* The problem
In the entries below, filter for the word "Lagrange" and copy every matching line.

* Data to use
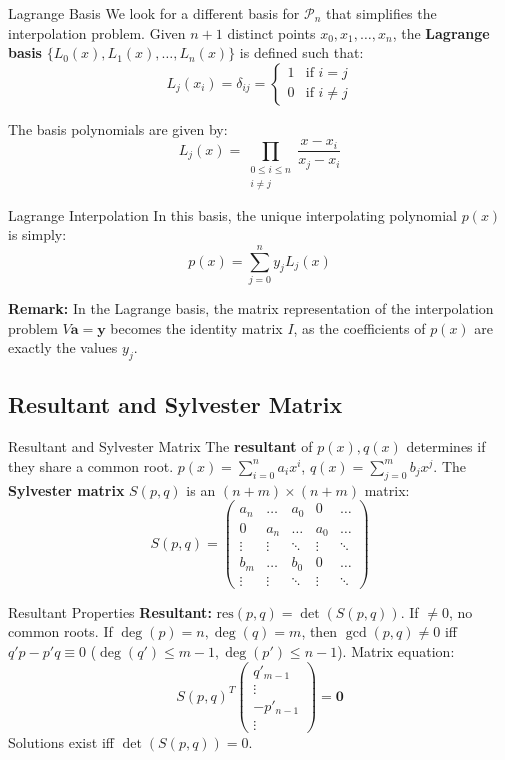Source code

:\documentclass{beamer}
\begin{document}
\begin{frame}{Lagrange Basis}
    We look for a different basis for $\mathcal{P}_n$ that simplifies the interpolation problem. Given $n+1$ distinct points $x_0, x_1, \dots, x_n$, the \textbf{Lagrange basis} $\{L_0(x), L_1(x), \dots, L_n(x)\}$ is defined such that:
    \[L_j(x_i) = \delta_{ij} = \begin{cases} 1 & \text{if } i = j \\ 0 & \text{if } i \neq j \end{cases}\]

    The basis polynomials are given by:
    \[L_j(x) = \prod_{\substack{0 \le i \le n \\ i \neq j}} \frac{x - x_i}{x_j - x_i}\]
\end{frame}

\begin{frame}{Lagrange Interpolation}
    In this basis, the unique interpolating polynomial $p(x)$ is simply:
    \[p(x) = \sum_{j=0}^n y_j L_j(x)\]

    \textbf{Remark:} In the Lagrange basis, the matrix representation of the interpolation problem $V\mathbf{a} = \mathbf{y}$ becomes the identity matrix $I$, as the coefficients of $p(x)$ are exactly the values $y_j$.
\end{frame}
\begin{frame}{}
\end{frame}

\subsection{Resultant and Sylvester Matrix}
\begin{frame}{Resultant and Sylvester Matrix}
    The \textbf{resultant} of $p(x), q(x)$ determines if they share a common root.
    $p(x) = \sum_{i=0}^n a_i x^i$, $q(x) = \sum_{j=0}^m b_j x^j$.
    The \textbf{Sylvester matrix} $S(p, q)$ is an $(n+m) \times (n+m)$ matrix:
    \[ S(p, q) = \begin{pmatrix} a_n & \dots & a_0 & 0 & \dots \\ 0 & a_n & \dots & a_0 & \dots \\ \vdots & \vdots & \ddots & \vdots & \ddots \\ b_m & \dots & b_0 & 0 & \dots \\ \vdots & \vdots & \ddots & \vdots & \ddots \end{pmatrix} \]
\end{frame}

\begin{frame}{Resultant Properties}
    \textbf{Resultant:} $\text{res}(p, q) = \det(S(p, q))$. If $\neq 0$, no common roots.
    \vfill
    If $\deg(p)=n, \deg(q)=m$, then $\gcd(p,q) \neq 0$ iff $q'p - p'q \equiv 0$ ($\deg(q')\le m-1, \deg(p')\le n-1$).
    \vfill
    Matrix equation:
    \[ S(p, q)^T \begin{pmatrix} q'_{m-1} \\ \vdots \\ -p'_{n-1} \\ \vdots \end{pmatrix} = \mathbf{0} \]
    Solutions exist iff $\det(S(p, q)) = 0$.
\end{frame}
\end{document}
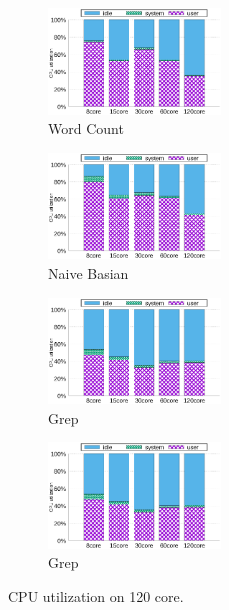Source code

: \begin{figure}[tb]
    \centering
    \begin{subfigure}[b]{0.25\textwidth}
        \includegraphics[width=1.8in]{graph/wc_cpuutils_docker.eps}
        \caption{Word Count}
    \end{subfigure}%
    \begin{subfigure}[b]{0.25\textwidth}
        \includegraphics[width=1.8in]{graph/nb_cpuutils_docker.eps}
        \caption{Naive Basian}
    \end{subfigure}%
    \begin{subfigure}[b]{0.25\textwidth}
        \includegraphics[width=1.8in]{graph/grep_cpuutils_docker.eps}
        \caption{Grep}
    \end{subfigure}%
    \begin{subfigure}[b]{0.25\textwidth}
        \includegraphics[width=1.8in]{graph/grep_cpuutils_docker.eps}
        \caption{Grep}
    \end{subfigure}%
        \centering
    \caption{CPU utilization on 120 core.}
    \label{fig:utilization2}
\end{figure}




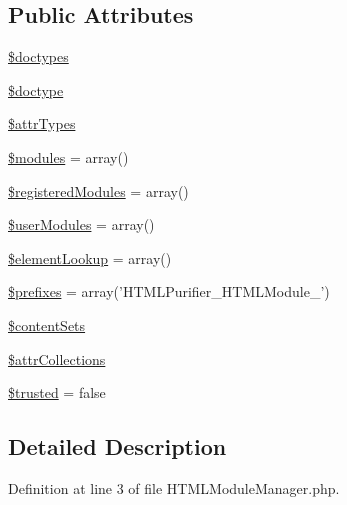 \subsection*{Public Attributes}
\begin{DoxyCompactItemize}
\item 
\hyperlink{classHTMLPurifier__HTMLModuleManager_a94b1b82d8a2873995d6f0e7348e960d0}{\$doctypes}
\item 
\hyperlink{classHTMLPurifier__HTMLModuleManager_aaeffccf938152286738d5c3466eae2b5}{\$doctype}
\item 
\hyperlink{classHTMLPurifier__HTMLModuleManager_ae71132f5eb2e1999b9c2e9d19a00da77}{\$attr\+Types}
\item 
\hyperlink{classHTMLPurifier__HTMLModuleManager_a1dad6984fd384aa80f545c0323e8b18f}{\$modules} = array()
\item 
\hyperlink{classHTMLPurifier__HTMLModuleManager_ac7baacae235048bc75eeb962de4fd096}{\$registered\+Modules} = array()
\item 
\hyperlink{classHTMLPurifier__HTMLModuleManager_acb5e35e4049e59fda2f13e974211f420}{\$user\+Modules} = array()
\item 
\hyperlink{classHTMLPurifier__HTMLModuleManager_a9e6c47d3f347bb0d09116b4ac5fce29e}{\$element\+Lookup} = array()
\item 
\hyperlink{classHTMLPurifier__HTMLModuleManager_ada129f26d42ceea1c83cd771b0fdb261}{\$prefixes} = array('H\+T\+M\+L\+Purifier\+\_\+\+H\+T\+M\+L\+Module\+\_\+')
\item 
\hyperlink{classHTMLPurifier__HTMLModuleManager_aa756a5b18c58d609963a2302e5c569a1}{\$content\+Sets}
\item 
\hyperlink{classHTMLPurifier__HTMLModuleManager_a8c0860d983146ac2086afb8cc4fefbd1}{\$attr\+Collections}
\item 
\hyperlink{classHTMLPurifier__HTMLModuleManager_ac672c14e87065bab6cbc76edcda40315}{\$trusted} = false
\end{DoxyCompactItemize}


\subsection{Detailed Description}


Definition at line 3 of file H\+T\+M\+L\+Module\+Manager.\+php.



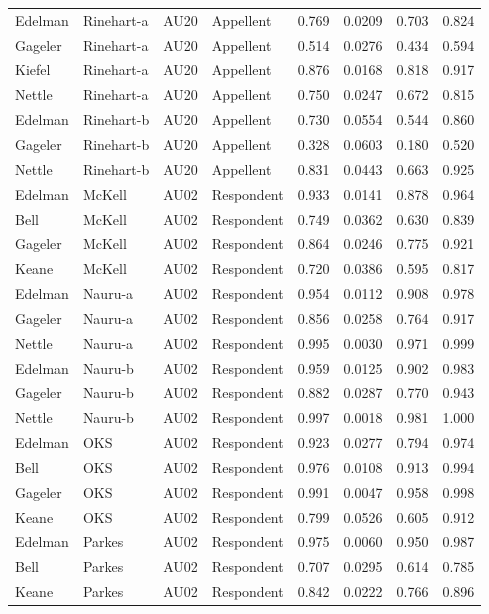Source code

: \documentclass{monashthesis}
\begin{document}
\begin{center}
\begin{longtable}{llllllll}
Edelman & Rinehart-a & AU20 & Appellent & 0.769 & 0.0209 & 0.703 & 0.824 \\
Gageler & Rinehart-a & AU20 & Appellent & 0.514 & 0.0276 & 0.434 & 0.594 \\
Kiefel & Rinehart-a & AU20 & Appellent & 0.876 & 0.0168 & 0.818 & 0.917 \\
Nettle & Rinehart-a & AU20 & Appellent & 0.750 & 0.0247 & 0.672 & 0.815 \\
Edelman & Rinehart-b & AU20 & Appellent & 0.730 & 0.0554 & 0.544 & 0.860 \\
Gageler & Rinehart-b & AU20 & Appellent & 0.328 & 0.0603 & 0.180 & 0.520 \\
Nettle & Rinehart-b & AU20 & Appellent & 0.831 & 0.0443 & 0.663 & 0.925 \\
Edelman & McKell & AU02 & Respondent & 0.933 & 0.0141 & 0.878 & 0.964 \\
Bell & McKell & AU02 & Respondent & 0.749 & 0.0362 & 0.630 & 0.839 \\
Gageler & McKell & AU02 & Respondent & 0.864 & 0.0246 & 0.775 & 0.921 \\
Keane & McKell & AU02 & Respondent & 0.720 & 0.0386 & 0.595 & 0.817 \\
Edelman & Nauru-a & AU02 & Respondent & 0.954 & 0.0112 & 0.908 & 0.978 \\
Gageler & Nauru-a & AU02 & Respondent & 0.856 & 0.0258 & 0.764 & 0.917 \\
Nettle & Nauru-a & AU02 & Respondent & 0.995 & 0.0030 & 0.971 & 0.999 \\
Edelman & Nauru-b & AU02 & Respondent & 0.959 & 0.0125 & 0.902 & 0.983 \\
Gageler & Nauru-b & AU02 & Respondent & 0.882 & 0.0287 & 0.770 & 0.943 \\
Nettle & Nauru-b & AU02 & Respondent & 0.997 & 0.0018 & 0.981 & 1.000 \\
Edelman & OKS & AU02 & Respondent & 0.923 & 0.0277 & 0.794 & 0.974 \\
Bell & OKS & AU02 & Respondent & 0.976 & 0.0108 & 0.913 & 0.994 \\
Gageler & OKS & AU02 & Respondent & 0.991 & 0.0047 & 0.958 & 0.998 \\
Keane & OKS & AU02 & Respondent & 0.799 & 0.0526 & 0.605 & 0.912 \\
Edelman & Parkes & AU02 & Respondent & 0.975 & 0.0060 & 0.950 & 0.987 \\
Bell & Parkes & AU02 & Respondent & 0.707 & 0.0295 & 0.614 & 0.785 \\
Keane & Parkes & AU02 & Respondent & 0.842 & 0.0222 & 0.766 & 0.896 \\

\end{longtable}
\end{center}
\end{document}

* * *

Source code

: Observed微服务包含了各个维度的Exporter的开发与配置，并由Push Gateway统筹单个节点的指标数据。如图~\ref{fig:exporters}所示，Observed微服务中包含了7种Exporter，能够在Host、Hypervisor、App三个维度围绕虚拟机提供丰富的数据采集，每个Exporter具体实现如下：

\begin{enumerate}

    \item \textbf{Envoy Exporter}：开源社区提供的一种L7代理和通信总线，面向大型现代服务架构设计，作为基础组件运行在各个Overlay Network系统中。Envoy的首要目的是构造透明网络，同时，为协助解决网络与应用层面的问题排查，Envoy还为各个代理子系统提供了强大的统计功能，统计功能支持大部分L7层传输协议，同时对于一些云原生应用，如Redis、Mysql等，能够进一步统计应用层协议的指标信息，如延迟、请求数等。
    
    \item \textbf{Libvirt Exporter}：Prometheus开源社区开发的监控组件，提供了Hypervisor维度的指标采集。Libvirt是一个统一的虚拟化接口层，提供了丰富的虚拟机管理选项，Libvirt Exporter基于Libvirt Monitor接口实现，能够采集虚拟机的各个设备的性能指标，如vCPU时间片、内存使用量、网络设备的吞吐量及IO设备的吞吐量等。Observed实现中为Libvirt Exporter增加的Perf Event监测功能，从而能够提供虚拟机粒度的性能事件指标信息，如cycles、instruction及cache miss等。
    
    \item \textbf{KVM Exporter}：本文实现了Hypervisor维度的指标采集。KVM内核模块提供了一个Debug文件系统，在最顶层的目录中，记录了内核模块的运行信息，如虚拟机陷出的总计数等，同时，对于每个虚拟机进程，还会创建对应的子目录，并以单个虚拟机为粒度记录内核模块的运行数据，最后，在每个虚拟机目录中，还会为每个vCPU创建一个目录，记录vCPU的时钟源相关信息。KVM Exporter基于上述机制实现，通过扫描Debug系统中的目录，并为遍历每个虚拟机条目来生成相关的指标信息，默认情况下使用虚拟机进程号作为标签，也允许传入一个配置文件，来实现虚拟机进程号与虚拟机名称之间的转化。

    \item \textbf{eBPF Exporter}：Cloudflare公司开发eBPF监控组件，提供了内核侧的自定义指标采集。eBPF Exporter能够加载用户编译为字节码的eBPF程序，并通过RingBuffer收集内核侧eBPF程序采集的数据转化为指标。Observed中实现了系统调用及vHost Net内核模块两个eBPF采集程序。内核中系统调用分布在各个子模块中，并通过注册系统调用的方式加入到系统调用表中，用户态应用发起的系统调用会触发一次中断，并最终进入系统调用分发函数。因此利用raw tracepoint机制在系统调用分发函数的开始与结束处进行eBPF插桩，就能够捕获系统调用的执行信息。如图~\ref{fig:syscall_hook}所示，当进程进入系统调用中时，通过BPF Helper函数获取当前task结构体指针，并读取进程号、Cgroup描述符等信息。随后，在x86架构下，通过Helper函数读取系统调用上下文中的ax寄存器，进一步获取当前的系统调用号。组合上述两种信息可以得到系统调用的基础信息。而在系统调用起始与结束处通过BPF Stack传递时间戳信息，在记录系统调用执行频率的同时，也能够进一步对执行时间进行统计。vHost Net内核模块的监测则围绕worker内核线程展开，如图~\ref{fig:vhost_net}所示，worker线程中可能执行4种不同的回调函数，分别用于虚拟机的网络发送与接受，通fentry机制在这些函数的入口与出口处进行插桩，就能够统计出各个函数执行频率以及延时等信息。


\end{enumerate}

* Completed task
\begin{frame}{Lagrange Basis}
    We look for a different basis for $\mathcal{P}_n$ that simplifies the interpolation problem. Given $n+1$ distinct points $x_0, x_1, \dots, x_n$, the \textbf{Lagrange basis} $\{L_0(x), L_1(x), \dots, L_n(x)\}$ is defined such that:
\begin{frame}{Lagrange Interpolation}
    \textbf{Remark:} In the Lagrange basis, the matrix representation of the interpolation problem $V\mathbf{a} = \mathbf{y}$ becomes the identity matrix $I$, as the coefficients of $p(x)$ are exactly the values $y_j$.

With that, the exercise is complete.